A storm in Summer? I thought I had seen it all but what did I know?


A rainy day is rare in Summer, much less a stormy one. Scary as it looked, the storm lasted all but a few minutes. It wasn't even anything like one of those nasty storms [link] that I experienced during my first Winter when I was staying in Gosnells. It felt like we were inside a washing machine in operation back then. This one was a lot milder and I drove home along the highway with ease though when it eventually came upon us, I saw many cars slowing down to deal with their fazed vision.


If Grandma knew about this, she would surely grumble about my decision to work in Australia. In the earlier days, she put a lot of pressure on my mum by telling my relatives I made the craziest decision to move to a disaster prone country. Factually, Grandma wasn't wrong. Every day, something nasty happens somewhere in Australia. Remember the Queensland flood and the devastating bushfire that hit Victoria? If it wasn't the wrath of Mother Nature, then some evil humans will see that another gets hurt by their actions. Didn't Duchess M and I wondered if the air smelt a little funny the other day? From where I were, it seemed like the source was at the north so I pinged M to check if she set some bush on fire. It turned out she didn't and she couldn't figure out where it was from at her location. There was a fatal explosion at a shopping centre in Morley a few days ago but I wouldn't have know if Jen did not tell me about it. The impact of ignorance to one's life.

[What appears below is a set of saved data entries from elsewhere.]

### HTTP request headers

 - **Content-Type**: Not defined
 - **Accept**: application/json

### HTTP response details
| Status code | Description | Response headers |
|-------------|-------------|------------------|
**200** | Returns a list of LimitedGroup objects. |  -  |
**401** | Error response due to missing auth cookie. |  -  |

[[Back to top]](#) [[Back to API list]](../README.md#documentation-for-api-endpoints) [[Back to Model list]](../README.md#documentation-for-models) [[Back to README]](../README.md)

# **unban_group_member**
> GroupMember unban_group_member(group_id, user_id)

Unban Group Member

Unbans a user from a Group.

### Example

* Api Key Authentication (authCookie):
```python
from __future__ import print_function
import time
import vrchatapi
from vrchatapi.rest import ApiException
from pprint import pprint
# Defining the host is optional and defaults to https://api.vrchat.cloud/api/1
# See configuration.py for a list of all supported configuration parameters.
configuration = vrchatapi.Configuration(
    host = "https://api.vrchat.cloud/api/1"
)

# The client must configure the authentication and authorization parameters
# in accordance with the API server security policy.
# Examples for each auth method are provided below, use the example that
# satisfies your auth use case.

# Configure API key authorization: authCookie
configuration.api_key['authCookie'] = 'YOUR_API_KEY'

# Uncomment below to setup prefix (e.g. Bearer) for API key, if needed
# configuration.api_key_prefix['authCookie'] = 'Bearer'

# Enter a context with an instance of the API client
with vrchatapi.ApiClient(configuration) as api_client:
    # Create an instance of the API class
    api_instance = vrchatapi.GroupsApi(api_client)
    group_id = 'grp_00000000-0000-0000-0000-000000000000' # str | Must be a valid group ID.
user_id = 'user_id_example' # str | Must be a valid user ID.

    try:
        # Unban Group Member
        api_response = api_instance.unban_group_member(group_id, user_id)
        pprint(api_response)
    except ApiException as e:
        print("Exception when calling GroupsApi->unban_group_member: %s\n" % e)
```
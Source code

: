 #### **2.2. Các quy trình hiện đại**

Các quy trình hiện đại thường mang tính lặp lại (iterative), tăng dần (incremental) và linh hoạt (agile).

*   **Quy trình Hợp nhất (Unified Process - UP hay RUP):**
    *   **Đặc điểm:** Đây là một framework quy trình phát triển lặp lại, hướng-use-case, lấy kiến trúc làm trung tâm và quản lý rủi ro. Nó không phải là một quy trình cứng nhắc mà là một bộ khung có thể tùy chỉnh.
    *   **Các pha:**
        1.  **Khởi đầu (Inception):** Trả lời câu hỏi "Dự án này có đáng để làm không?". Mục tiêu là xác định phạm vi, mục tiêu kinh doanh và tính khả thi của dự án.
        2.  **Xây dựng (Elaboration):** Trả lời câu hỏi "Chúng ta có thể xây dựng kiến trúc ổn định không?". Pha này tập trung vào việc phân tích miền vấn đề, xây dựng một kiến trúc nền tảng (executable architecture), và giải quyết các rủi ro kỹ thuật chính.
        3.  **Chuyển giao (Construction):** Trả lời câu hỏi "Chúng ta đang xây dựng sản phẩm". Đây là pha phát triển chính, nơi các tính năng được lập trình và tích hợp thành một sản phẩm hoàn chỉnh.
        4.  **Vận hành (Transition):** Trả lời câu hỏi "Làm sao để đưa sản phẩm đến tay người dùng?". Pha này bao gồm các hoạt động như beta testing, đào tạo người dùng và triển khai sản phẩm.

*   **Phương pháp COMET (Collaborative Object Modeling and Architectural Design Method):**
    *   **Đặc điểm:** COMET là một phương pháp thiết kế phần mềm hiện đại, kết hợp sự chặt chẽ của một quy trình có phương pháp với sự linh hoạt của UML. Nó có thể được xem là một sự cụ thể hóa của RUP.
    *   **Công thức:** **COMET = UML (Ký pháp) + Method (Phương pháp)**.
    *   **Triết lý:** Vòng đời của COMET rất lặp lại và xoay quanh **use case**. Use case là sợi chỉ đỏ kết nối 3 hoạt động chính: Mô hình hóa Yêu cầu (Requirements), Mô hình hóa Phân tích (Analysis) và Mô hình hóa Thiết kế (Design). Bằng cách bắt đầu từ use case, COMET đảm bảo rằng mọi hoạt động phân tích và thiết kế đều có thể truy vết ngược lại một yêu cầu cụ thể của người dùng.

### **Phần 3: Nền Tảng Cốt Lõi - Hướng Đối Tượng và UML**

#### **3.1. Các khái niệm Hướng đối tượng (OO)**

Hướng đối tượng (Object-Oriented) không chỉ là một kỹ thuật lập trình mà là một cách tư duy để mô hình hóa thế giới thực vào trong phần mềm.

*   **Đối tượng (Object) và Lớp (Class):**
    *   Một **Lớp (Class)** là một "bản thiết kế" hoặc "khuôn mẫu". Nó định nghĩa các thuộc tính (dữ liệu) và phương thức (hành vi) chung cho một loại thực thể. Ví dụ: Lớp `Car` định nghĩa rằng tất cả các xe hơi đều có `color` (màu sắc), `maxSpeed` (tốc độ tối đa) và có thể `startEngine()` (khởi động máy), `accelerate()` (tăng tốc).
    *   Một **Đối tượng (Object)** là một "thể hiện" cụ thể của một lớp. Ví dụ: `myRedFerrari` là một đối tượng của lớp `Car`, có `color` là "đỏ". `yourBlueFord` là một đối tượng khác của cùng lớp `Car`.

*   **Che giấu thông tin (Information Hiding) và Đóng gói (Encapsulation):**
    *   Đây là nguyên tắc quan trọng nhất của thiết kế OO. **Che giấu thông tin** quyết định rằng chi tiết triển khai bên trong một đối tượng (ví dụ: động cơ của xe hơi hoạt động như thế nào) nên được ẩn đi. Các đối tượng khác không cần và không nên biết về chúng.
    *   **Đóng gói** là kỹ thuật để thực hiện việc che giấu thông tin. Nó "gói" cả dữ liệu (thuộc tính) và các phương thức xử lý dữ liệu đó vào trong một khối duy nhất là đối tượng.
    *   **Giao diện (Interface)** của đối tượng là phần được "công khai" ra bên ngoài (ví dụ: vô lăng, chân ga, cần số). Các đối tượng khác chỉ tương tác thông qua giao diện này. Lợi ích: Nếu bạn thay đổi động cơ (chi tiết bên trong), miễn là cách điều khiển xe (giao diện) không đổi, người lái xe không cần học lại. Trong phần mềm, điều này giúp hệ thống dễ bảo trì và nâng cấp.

An old friend told me that I was wrong to allow myself to immense myself heavily in Singapore news back then. By doing so, he reasoned, I made myself radar to negativity. By subjecting myself to such a state, I became a convenient receptacle of a false sense of discontentment. I would be a much happier person if I could focus of the brilliance of my home country. Basically, being ignorant is being blissful. 


I disagreed then but I have since changed my stance on this. He was right. By living life with an opposite mindset, it was possible to live happily in Singapore. The problem was, once you saw things that way, there was no way back because it was too easy to be reminded of the dark picture by encountering bits of the puzzle too often.


Likewise it can be too easy to find fault in a place like Australia or anywhere else in the world if I continue to see things the old way. Over the years, I have been reading what the Aussies think about local issues. Gradually I began to understand why foreigners love Singapore so much, until perhaps they begin to see the place like us. It'll take me years, decades to understand this country in depth like a local. By then, things probably do not matter anymore. I have bought myself a second chance to live.

1 comment:

  1. I will tell grandma that I prefer to be anal-ysed by Mother Nature than Father Lee.